- ABOUT THIS TASK
Print exactly the lines from the one containing "so they are not actually pure black." through the last line of the records below, both included, and nothing else; omit any pictures.

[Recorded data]
▽
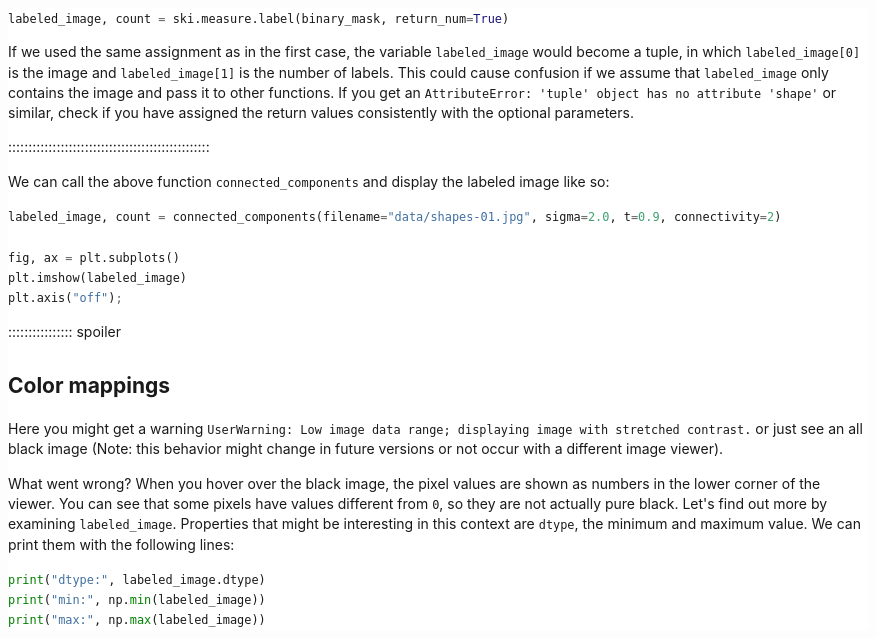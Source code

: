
 ```python
labeled_image, count = ski.measure.label(binary_mask, return_num=True)
```

If we used the same assignment as in the first case,
the variable `labeled_image` would become a tuple,
in which `labeled_image[0]` is the image
and `labeled_image[1]` is the number of labels.
This could cause confusion if we assume that `labeled_image`
only contains the image and pass it to other functions.
If you get an
`AttributeError: 'tuple' object has no attribute 'shape'`
or similar,  check if you have assigned the return values consistently
with the optional parameters.


::::::::::::::::::::::::::::::::::::::::::::::::::

We can call the above function `connected_components` and
display the labeled image like so:

```python
labeled_image, count = connected_components(filename="data/shapes-01.jpg", sigma=2.0, t=0.9, connectivity=2)

fig, ax = plt.subplots()
plt.imshow(labeled_image)
plt.axis("off");
```

::::::::::::::::  spoiler

## Color mappings

Here you might get a warning
`UserWarning: Low image data range; displaying image with stretched contrast.`
or just see an all black image
(Note: this behavior might change in future versions or
not occur with a different image viewer).

What went wrong?
When you hover over the black image,
the pixel values are shown as numbers in the lower corner of the viewer.
You can see that some pixels have values different from `0`,
so they are not actually pure black.
Let's find out more by examining `labeled_image`.
Properties that might be interesting in this context are `dtype`,
the minimum and maximum value.
We can print them with the following lines:

```python
print("dtype:", labeled_image.dtype)
print("min:", np.min(labeled_image))
print("max:", np.max(labeled_image))
```
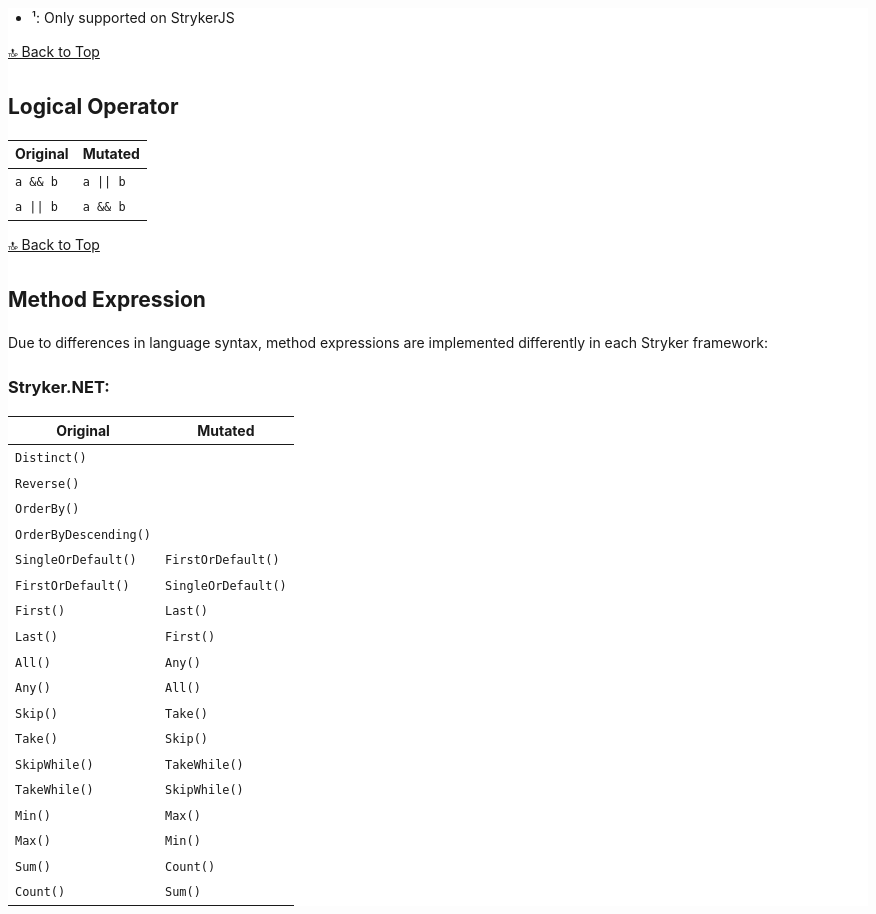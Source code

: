 - ¹: Only supported on StrykerJS

[🔝 Back to Top](#supported-mutators)

## Logical Operator

| Original   | Mutated    |
| ---------- | ---------- |
| `a && b`   | `a \|\| b` |
| `a \|\| b` | `a && b`   |

[🔝 Back to Top](#supported-mutators)

## Method Expression

Due to differences in language syntax, method expressions are implemented differently in each Stryker framework:

### Stryker.NET:

| Original              | Mutated             |
| --------------------- | ------------------- |
| `Distinct()`          | ` `                 |
| `Reverse()`           | ` `                 |
| `OrderBy()`           | ` `                 |
| `OrderByDescending()` | ` `                 |
| `SingleOrDefault()`   | `FirstOrDefault()`  |
| `FirstOrDefault()`    | `SingleOrDefault()` |
| `First()`             | `Last()`            |
| `Last()`              | `First()`           |
| `All()`               | `Any()`             |
| `Any()`               | `All()`             |
| `Skip()`              | `Take()`            |
| `Take()`              | `Skip()`            |
| `SkipWhile()`         | `TakeWhile()`       |
| `TakeWhile()`         | `SkipWhile()`       |
| `Min()`               | `Max()`             |
| `Max()`               | `Min()`             |
| `Sum()`               | `Count()`           |
| `Count()`             | `Sum()`             |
△
- ANSWER TO THE EXERCISE
so they are not actually pure black.
Let's find out more by examining `labeled_image`.
Properties that might be interesting in this context are `dtype`,
the minimum and maximum value.
We can print them with the following lines:

```python
print("dtype:", labeled_image.dtype)
print("min:", np.min(labeled_image))
print("max:", np.max(labeled_image))
```
Source code

: - ¹: Only supported on StrykerJS

[🔝 Back to Top](#supported-mutators)

## Logical Operator

| Original   | Mutated    |
| ---------- | ---------- |
| `a && b`   | `a \|\| b` |
| `a \|\| b` | `a && b`   |

[🔝 Back to Top](#supported-mutators)

## Method Expression

Due to differences in language syntax, method expressions are implemented differently in each Stryker framework:

### Stryker.NET:

| Original              | Mutated             |
| --------------------- | ------------------- |
| `Distinct()`          | ` `                 |
| `Reverse()`           | ` `                 |
| `OrderBy()`           | ` `                 |
| `OrderByDescending()` | ` `                 |
| `SingleOrDefault()`   | `FirstOrDefault()`  |
| `FirstOrDefault()`    | `SingleOrDefault()` |
| `First()`             | `Last()`            |
| `Last()`              | `First()`           |
| `All()`               | `Any()`             |
| `Any()`               | `All()`             |
| `Skip()`              | `Take()`            |
| `Take()`              | `Skip()`            |
| `SkipWhile()`         | `TakeWhile()`       |
| `TakeWhile()`         | `SkipWhile()`       |
| `Min()`               | `Max()`             |
| `Max()`               | `Min()`             |
| `Sum()`               | `Count()`           |
| `Count()`             | `Sum()`             |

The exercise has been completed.